▶ TASK OBJECTIVE
Count how many lines of the listing contain "android", then give that number and nothing more.

*** SOURCE DATA Section Begins ***

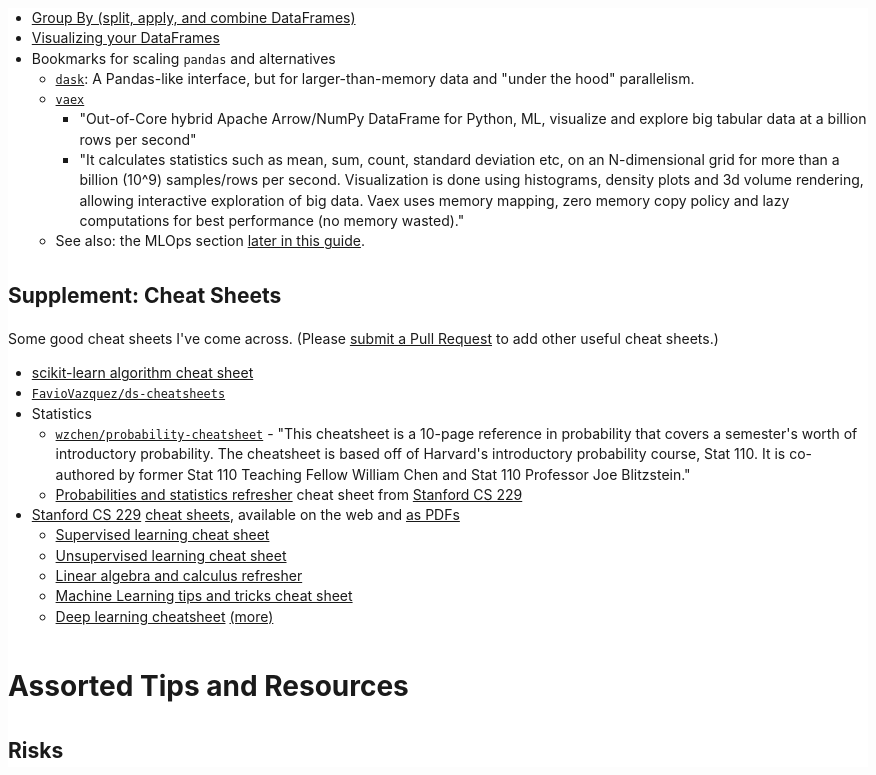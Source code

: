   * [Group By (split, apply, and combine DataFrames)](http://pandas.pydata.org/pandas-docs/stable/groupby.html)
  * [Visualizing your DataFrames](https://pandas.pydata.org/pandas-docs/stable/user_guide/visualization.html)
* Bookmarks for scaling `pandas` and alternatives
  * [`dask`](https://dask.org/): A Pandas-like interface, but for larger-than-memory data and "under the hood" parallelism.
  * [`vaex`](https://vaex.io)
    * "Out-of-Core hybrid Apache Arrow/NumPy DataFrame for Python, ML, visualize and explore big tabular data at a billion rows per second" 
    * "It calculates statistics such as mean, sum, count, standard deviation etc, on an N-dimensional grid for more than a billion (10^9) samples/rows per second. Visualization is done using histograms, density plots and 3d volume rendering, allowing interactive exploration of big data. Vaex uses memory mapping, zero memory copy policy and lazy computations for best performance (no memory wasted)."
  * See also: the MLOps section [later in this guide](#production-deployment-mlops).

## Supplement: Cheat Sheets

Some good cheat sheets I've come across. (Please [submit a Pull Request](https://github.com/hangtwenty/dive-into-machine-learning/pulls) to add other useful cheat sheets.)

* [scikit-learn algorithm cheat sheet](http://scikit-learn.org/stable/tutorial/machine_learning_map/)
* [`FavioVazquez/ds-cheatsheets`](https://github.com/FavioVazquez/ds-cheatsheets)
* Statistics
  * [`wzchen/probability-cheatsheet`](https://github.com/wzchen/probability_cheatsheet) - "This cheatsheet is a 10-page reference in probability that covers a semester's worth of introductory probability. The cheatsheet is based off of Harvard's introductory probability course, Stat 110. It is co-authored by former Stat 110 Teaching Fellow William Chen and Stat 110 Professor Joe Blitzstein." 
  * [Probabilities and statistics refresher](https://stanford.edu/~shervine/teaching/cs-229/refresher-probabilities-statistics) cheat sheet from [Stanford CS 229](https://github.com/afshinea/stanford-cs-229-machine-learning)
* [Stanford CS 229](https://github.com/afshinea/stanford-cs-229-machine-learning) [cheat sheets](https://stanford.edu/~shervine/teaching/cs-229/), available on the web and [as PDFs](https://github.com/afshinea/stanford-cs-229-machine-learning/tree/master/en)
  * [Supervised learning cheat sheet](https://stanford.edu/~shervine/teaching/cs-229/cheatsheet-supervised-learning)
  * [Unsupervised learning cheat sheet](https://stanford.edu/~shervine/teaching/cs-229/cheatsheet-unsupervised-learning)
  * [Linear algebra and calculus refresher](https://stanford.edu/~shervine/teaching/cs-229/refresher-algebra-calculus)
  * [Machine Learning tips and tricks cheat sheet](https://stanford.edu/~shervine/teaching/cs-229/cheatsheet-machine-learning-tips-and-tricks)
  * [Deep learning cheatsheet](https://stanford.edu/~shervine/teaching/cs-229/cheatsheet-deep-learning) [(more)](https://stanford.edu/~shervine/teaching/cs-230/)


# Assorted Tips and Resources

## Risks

*** SOURCE DATA Section Ends ***
*** SOURCE DATA Section Begins ***

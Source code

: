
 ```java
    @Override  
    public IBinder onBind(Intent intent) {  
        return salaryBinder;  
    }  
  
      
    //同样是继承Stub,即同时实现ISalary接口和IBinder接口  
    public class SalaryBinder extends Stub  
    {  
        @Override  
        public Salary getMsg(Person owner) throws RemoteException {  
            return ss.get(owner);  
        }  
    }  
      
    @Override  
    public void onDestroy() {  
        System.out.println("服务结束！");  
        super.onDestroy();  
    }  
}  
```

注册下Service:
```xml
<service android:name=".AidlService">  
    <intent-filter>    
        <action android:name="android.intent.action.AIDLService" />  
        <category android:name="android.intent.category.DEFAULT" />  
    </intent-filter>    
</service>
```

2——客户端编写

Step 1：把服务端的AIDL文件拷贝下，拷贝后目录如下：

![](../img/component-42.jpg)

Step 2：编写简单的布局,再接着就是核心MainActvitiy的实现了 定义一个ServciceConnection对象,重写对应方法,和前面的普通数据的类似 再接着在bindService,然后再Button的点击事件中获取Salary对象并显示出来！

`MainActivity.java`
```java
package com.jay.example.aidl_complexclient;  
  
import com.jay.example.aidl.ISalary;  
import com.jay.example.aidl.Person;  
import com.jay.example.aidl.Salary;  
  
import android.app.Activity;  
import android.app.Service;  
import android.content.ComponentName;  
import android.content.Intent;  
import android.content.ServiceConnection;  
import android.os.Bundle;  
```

*** SOURCE DATA Section Ends ***

▶ SOLUTION FOR THIS TASK
9